Data extracted from a collection
········

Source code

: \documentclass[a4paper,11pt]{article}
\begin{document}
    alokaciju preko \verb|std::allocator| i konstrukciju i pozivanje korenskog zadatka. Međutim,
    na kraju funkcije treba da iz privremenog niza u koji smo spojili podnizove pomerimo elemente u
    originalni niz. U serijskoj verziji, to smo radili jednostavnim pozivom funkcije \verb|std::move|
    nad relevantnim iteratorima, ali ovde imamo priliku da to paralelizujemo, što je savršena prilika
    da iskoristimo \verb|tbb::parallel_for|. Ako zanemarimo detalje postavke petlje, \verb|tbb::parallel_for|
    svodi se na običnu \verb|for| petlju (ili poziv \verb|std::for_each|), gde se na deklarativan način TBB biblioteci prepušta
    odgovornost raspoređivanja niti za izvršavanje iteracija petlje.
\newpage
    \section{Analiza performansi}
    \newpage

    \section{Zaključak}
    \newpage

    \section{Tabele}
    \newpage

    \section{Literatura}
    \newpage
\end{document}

········

» **Task item**: Starting at the first line and ending at the last, retype the entries above.

» **Response for this exercise**:
Source code

: \documentclass[a4paper,11pt]{article}
\begin{document}
    alokaciju preko \verb|std::allocator| i konstrukciju i pozivanje korenskog zadatka. Međutim,
    na kraju funkcije treba da iz privremenog niza u koji smo spojili podnizove pomerimo elemente u
    originalni niz. U serijskoj verziji, to smo radili jednostavnim pozivom funkcije \verb|std::move|
    nad relevantnim iteratorima, ali ovde imamo priliku da to paralelizujemo, što je savršena prilika
    da iskoristimo \verb|tbb::parallel_for|. Ako zanemarimo detalje postavke petlje, \verb|tbb::parallel_for|
    svodi se na običnu \verb|for| petlju (ili poziv \verb|std::for_each|), gde se na deklarativan način TBB biblioteci prepušta
    odgovornost raspoređivanja niti za izvršavanje iteracija petlje.
\newpage
    \section{Analiza performansi}
    \newpage

    \section{Zaključak}
    \newpage

    \section{Tabele}
    \newpage

    \section{Literatura}
    \newpage
\end{document}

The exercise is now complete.